Sun Circle

Friday, October 19, 2012

Tuesday, May 8, 2012

Show changed files in a commit: git show --name-only [SHA]
Show diff files between two commits: git diff --name-only SHA1 SHA2
Show diff files with operations: git diff --name-status SHA1 SHA2
Show modified files with operations: git log --name-status [SHA]

Saturday, July 9, 2011

Using dm-crypt and ecryptfs for data encryption

First of all, dm-crypt is a device mapper in Linux kernel to provide an encrypted disk. eCryptfs is a stacked, or layered filesystem on top of other fs to provide an encrypted view.

dm-crypt To use dm-crypt, it is better using cryptsetup tool instead of the original dmsetup for device mapper. In a Ubuntu box, you need to install it and a hashalot tool first:
sudo apt-get install cryptsetup hashalot
Then modprobe dm-crypt to load the kernel module. To use a device, say /dev/sdb1, we create a mapper like this(su to root to avoid sudo):
cryptsetup -c [cipher-string] -b `blockdev --getsize /dev/sdb1` -h ripemd160 create mapper1 /dev/sdb1
You can find more information in man cryptsetup, here -c specify the cipher in the format of: --, e.g. aes-cbc-plain will use AES algorithm in CBC cipher mode and a 'plain' IV generator. -h ripemd160 specify the hash method to get keys from your passphrase, which will be asked for by the cryptsetup command above. This command create a mapper under /dev/mapper called mapper1. Then you can treat it as a hard drive and mount it, or create a fs first.
Current dm-crypt doesn't allow ECB mode, however, you can easily find the code preventing ECB in /drivers/md/dm-crypt.c and comment it.

To delete it,

cryptsetup remove mapper1

eCryptfs is simpler, just get any empty folder, say /home/name/data, and do a mount:
mount -t ecryptfs /home/name/data /home/name/data
This will hide /home/name/data with the encrypted view provided by eCryptfs. The mount will ask you for some questions, just answer them as you like. Oh, don't forget to modporbe ecryptfs for the kernel module.

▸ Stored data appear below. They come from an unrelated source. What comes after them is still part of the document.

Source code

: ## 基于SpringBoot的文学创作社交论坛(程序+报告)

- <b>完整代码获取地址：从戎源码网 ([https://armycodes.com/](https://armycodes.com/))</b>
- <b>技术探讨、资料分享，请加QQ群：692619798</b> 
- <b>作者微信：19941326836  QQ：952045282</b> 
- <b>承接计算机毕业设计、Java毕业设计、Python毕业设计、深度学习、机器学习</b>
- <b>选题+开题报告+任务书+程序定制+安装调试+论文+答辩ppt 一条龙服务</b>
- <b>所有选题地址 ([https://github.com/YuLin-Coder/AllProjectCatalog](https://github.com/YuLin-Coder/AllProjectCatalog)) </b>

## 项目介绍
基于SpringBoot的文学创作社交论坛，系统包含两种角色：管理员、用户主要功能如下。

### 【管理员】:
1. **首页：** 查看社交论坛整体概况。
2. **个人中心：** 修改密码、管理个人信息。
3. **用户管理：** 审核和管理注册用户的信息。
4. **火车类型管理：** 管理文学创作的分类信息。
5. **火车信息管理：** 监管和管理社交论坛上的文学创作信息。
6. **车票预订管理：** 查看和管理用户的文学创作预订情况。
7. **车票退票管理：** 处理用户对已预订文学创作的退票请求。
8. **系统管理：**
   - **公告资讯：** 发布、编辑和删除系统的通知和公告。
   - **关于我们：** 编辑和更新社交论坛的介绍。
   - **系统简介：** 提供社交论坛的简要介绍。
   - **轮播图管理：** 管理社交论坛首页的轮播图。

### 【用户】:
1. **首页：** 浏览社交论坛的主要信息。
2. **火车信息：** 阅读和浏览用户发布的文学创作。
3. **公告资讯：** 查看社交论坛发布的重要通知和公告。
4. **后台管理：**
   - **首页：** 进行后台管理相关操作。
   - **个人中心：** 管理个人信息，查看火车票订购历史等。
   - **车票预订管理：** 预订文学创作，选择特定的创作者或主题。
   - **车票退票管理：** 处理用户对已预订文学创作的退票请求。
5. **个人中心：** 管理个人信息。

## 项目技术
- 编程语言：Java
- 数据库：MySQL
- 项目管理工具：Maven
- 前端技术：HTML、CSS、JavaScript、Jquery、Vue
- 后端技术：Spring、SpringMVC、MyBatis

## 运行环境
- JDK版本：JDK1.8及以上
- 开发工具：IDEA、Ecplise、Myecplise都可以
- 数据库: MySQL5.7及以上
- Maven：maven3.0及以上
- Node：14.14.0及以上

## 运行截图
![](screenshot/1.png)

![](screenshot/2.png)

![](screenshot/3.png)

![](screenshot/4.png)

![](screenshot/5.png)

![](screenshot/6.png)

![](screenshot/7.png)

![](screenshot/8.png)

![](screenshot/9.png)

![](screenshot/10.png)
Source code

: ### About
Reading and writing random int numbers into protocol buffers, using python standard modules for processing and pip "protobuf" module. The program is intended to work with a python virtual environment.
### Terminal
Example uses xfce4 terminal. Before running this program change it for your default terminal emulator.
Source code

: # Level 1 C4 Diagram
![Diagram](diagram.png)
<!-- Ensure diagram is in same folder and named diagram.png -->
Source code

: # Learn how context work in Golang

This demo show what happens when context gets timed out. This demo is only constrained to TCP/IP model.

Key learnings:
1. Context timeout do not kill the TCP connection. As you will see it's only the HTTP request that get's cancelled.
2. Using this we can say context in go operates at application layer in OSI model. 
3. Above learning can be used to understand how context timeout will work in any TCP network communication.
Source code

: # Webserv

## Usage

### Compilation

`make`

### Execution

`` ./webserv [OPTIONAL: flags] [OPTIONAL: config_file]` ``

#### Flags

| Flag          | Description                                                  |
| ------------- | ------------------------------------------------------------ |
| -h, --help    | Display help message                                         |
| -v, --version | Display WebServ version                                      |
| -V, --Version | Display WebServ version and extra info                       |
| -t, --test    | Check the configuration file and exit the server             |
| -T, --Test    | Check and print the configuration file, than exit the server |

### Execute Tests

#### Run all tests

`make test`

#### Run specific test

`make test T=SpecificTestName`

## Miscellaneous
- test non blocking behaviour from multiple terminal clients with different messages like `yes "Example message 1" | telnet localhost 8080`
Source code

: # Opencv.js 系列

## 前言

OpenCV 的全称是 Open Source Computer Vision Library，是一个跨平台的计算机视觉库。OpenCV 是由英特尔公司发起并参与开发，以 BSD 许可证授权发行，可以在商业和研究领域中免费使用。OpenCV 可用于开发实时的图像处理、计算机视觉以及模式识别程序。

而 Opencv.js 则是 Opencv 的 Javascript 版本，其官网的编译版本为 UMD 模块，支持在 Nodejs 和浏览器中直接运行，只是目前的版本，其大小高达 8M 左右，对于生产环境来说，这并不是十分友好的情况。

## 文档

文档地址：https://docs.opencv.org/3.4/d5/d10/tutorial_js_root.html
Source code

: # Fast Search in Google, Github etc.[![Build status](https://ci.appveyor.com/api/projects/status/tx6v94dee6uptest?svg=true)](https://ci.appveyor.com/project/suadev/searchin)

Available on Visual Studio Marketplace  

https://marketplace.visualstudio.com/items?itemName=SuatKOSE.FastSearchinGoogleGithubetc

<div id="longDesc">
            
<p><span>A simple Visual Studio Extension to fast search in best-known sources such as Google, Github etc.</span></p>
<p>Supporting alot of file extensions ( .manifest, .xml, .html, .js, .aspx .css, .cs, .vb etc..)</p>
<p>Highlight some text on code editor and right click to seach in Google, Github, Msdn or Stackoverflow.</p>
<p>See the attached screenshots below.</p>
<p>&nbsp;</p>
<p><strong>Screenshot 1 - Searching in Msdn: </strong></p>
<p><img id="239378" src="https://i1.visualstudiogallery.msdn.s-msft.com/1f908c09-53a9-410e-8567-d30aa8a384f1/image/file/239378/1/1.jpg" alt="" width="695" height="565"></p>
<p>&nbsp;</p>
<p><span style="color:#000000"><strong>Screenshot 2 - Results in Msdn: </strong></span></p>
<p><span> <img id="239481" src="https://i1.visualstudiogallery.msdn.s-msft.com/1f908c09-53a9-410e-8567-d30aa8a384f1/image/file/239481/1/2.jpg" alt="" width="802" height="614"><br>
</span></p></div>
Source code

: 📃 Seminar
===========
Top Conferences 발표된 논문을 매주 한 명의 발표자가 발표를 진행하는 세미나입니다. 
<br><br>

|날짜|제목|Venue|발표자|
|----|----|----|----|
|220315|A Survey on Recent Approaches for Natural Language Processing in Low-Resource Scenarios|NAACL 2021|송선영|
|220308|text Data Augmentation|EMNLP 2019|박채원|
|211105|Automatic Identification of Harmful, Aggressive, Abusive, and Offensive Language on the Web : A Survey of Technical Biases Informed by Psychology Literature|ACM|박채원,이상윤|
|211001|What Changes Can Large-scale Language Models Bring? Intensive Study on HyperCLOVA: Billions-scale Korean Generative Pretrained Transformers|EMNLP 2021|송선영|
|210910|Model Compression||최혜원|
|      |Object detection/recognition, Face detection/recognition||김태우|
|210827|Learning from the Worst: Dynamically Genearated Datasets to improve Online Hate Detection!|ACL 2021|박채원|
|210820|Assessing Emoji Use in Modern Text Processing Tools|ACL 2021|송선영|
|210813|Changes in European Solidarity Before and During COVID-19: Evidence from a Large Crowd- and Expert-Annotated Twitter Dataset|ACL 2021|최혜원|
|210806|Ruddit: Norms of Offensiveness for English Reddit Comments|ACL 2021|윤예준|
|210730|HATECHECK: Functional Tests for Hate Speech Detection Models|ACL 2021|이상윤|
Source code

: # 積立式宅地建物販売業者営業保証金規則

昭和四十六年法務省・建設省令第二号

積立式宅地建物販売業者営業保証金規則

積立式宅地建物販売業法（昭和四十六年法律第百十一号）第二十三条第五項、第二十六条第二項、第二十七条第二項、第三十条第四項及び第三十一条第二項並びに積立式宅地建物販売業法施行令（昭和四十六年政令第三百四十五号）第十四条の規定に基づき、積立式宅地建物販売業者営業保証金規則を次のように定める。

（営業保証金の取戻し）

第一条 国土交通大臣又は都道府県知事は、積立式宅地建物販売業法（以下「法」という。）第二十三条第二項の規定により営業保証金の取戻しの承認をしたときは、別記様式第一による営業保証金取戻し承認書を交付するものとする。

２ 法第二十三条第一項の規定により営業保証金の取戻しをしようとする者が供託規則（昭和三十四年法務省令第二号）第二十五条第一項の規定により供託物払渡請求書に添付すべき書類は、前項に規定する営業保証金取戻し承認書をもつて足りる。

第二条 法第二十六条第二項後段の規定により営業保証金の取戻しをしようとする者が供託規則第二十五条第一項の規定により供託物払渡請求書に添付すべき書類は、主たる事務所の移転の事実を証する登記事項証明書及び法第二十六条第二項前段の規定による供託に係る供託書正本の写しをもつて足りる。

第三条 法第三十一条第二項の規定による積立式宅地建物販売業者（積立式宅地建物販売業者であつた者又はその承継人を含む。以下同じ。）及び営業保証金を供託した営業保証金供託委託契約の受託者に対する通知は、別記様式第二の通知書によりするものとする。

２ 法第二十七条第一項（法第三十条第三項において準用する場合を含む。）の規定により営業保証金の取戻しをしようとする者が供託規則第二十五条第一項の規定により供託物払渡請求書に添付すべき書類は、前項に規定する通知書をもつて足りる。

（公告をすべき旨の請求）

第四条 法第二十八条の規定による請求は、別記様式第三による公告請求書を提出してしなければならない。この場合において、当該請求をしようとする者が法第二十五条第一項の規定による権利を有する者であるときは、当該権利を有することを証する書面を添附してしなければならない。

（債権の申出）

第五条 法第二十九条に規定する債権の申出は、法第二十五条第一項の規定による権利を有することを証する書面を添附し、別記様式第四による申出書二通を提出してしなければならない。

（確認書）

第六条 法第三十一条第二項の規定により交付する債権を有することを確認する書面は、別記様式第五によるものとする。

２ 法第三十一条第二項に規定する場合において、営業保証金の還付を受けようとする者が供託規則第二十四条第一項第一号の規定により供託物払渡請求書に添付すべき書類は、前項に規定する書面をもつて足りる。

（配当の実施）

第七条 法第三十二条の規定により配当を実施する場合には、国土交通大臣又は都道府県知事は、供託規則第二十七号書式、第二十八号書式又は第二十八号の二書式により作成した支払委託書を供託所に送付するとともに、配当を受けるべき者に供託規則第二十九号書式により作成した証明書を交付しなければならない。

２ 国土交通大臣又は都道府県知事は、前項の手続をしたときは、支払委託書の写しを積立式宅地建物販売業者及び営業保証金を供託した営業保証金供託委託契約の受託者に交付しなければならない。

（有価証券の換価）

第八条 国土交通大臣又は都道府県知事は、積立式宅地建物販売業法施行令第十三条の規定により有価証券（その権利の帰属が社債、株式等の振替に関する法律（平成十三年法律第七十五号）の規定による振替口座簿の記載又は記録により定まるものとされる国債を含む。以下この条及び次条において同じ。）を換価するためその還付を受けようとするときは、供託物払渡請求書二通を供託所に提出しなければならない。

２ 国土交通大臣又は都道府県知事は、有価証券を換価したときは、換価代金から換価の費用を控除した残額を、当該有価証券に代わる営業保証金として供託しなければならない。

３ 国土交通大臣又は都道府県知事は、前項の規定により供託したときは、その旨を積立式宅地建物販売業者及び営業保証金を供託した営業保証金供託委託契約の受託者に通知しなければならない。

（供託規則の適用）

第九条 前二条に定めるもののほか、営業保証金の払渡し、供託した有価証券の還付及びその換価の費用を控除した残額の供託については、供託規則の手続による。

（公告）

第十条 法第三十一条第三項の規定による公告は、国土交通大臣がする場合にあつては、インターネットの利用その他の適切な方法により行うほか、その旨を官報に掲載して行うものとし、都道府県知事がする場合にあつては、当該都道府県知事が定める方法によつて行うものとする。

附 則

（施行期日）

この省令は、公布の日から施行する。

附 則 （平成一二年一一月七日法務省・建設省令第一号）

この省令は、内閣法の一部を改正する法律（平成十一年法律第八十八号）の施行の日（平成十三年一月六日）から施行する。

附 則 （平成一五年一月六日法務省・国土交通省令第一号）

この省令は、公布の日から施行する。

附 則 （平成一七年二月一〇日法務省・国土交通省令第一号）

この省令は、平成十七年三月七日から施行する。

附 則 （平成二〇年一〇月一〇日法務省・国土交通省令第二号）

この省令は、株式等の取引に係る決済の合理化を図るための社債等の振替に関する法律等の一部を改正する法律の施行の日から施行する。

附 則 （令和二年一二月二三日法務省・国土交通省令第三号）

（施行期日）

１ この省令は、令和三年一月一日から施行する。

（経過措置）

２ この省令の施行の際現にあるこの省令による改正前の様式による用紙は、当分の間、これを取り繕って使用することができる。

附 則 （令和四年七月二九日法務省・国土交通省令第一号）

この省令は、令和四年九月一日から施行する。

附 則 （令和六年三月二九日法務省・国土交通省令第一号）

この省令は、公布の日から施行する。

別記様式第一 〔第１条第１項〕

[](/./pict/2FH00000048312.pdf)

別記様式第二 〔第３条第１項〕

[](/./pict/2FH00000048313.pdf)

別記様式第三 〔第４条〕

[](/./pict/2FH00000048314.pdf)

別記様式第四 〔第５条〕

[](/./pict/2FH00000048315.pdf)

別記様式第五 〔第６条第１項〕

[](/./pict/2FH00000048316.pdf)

Now you might want to measure the performance. Every benchmark has its own features, but one important thing is to clear the page cache before read:
echo 3 > /proc/sys/vm/drop_caches

By the way, both of them work well with KGPU's AES cipher with a little change.

More tips:

OK, more about RAID:

To setup a RAID6 with 10 disks and 128KB chunk using RAMDisks:

mdadm --create /dev/md0 /dev/ram[0-9] -n 10 -l 6 --chunk=128

To set a faulty:

mdadm --manage --set-faulty /dev/md0 /dev/ramX

To remove it:

mdadm --stop /dev/md0

And about dd:

Using [i/o]flag=direct to test real disk performance.

Tuesday, June 21, 2011

Tips from Perl SNMP and Expect project

First of all, a good place to obtain MIBs and query them is SNMP-Link: http://www.snmplink.org/OnLineMIB/.
To use Expect with Perl, a code snippet from Emulab snmpit tool:


    my $spawn_cmd = "telnet $self->{NAME}";
    my $exp = new Expect();
    if (!$exp) {
        # upper layer will check this
        return undef;
    }
    $exp->raw_pty(0);
    $exp->log_stdout(0);
    $exp->spawn($spawn_cmd)
    or die "Cannot spawn $spawn_cmd: $!\n";

    # have to send a newline to make login prompt come out
    $exp->send("\n");
    $exp->expect($CLI_TIMEOUT,
         ["login:", sub {
             my $e = shift;
             $e->send("admin\n");
             exp_continue;}],
         ["password:", sub {
             my $e = shift;
             $e->send($self->{PASSWORD}."\n");
             exp_continue;}],
         [timeout => sub {
             my $e = shift;
             $e->hard_close();
             die "timeout when connect to switch!\n";}],
         [qr/$self->{CLI_PROMPT}/, sub {;}]);

    # Disable paging in CLI output so that no "next page"
    # will bother us.
    $exp->send("disable clipaging\n");
    $exp->expect($CLI_TIMEOUT,
         [qr/$CLI_ERROR_PATTERN/,
          sub {
              my $e = shift;
              die "Incorrect command and result: ".$e->match().
              $e->after()."\n";}],
         [qr/$CLI_PROMPT/ => sub {;}],
         [timeout => sub {
             my $e = shift;
             $e->hard_close();
             die "timeout when connect to switch!\n";}]);

Tuesday, April 19, 2011

Introducing KGPU

The OS augmentation with GPU I mentioned in the last post turns out to be a framework on Linux, the KGPU system. It is now available on Github and Google Code.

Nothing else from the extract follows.